### Aim of the task
The response is to be the full listing, set down exactly.

### Recorded data

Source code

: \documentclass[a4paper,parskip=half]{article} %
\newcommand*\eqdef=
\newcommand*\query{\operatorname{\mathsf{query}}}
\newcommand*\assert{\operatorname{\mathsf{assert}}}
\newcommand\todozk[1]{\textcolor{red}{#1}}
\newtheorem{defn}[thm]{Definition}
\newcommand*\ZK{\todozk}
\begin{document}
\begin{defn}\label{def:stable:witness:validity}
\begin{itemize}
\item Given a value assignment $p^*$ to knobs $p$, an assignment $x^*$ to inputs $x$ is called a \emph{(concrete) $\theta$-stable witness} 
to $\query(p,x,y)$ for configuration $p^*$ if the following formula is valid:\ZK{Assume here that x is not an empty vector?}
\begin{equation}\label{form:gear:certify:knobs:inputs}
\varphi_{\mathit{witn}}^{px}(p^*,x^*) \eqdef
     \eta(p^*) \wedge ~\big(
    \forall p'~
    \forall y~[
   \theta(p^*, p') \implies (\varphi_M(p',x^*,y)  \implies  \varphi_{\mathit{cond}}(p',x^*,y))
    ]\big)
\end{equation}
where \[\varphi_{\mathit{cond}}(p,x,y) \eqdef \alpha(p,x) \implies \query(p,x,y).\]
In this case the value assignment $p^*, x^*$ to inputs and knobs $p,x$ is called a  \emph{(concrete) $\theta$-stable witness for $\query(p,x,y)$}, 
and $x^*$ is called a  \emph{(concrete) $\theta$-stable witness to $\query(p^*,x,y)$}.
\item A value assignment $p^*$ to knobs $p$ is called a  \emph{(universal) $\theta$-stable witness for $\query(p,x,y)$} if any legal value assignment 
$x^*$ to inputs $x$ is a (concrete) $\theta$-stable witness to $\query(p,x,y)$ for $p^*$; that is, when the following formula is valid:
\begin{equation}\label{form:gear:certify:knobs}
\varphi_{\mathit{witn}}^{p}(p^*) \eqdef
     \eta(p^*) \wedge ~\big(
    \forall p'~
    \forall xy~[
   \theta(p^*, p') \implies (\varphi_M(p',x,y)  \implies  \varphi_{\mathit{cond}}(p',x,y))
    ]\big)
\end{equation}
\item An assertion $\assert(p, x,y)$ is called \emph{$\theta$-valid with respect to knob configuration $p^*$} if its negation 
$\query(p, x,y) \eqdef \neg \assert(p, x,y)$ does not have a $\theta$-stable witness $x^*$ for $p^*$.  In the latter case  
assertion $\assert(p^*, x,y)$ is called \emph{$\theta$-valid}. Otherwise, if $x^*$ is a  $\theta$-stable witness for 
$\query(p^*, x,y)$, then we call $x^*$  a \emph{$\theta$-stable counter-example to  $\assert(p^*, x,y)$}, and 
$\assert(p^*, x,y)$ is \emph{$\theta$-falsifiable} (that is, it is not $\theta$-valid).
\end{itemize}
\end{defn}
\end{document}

### Result of the task
Source code

: \documentclass[a4paper,parskip=half]{article} %
\newcommand*\eqdef=
\newcommand*\query{\operatorname{\mathsf{query}}}
\newcommand*\assert{\operatorname{\mathsf{assert}}}
\newcommand\todozk[1]{\textcolor{red}{#1}}
\newtheorem{defn}[thm]{Definition}
\newcommand*\ZK{\todozk}
\begin{document}
\begin{defn}\label{def:stable:witness:validity}
\begin{itemize}
\item Given a value assignment $p^*$ to knobs $p$, an assignment $x^*$ to inputs $x$ is called a \emph{(concrete) $\theta$-stable witness} 
to $\query(p,x,y)$ for configuration $p^*$ if the following formula is valid:\ZK{Assume here that x is not an empty vector?}
\begin{equation}\label{form:gear:certify:knobs:inputs}
\varphi_{\mathit{witn}}^{px}(p^*,x^*) \eqdef
     \eta(p^*) \wedge ~\big(
    \forall p'~
    \forall y~[
   \theta(p^*, p') \implies (\varphi_M(p',x^*,y)  \implies  \varphi_{\mathit{cond}}(p',x^*,y))
    ]\big)
\end{equation}
where \[\varphi_{\mathit{cond}}(p,x,y) \eqdef \alpha(p,x) \implies \query(p,x,y).\]
In this case the value assignment $p^*, x^*$ to inputs and knobs $p,x$ is called a  \emph{(concrete) $\theta$-stable witness for $\query(p,x,y)$}, 
and $x^*$ is called a  \emph{(concrete) $\theta$-stable witness to $\query(p^*,x,y)$}.
\item A value assignment $p^*$ to knobs $p$ is called a  \emph{(universal) $\theta$-stable witness for $\query(p,x,y)$} if any legal value assignment 
$x^*$ to inputs $x$ is a (concrete) $\theta$-stable witness to $\query(p,x,y)$ for $p^*$; that is, when the following formula is valid:
\begin{equation}\label{form:gear:certify:knobs}
\varphi_{\mathit{witn}}^{p}(p^*) \eqdef
     \eta(p^*) \wedge ~\big(
    \forall p'~
    \forall xy~[
   \theta(p^*, p') \implies (\varphi_M(p',x,y)  \implies  \varphi_{\mathit{cond}}(p',x,y))
    ]\big)
\end{equation}
\item An assertion $\assert(p, x,y)$ is called \emph{$\theta$-valid with respect to knob configuration $p^*$} if its negation 
$\query(p, x,y) \eqdef \neg \assert(p, x,y)$ does not have a $\theta$-stable witness $x^*$ for $p^*$.  In the latter case  
assertion $\assert(p^*, x,y)$ is called \emph{$\theta$-valid}. Otherwise, if $x^*$ is a  $\theta$-stable witness for 
$\query(p^*, x,y)$, then we call $x^*$  a \emph{$\theta$-stable counter-example to  $\assert(p^*, x,y)$}, and 
$\assert(p^*, x,y)$ is \emph{$\theta$-falsifiable} (that is, it is not $\theta$-valid).
\end{itemize}
\end{defn}
\end{document}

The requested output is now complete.